Dividends and Extreme Money part 2

In reading the book by Extreme Money by Satyajit Das, FT Press, 2012,  the book provides a history of investment banking both the ups and downs, being cynical and the good it provides. The perspective a reader can gain from reading is understanding that investment banking, financiers did what they had always done – whatever it takes to make money, only they did it with financial alchemy.

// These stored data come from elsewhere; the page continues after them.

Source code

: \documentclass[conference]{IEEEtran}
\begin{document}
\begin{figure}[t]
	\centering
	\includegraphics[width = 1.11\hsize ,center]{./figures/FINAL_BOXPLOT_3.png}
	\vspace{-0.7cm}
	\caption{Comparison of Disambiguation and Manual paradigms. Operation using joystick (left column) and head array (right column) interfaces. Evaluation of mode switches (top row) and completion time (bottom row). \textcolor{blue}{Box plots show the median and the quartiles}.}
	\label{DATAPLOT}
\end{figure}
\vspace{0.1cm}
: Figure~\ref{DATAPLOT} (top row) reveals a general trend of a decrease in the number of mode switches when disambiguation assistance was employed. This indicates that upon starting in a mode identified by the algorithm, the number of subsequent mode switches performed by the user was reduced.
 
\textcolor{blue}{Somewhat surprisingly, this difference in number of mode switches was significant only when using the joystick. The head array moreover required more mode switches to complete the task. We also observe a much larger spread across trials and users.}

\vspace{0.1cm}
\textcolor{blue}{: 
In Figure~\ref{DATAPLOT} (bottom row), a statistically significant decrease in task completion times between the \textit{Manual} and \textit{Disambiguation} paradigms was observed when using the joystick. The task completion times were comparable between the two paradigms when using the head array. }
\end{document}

For example the concept of securitization or asset-backed mortgages is a wonderful one – it generates fees, it increases the ability of the banks to lend more, and it provides product to investors. Those are all very good things to be in the system. The key to securitization is the allocation of risks between different investors. The issue is divided into 4 segments, each of them carrying higher risks and higher interest rates. The risky piece needs fewer defaults but should not lose all their money because of possible home re-sales. The middle group would only lose money if more than 10% defaulted and everyone loses if all the mortgages went into default. If 2008 some of the bonds had a default rate of greater than 90%. Historically that had never happened before, but with no income, no job and getting a mortgage with payments for the first two years to match your limited income, to be reset in year 3, you have to wonder, that is betting on a lot of hope. The other important aspect is there needs to be  high standards of home owners putting money down (the more the better), the rating of their ability to repay is high, and there are checks and balances in the system to ensure the standards do not go astray. It is one of those situations if one person or 1% of the people cheats, the system can handle it, if everyone cheats in pursuit of greater fees and profits, the system falls apart. The question was and always is who is the policeman to ensure the high standards. In the mortgage crisis all those with the ability to be a policeman passed the responsibility to someone else and we all know who job that is.

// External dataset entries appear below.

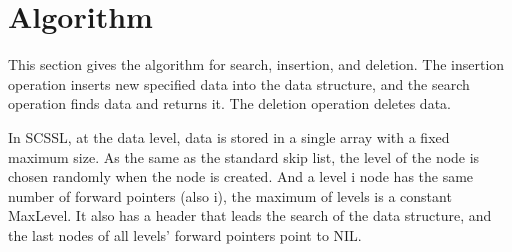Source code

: \documentclass{article}
\begin{document}
\section{Algorithm}
This section gives the algorithm for search, insertion, and deletion. The insertion operation inserts new specified data into the data structure, and the search operation finds data and returns it. The deletion operation deletes data. 

In SCSSL, at the data level, data is stored in a single array with a fixed maximum size. As the same as the standard skip list, the level of the node is chosen randomly when the node is created. And a level i node has the same number of forward pointers (also i), the maximum of levels is a constant MaxLevel. It also has a header that leads the search of the data structure, and the last nodes of all levels’ forward pointers point to NIL.
\end{document}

Linking to dividend paying stocks, in every self regulating profession, the people who deal out penalties or regulate the profession for very good reasons are reluctant to penalize those in the professions. This is why every few years something goes wrong in an industry, in the financial markets the normal has been 4 year cycles or the Olympic cycle or Presidential cycle. When a company has paid a dividend consistently, there tends to be more people watching the company to ensure it can continue to pay the dividend, if the company can not pay, the President is replaced.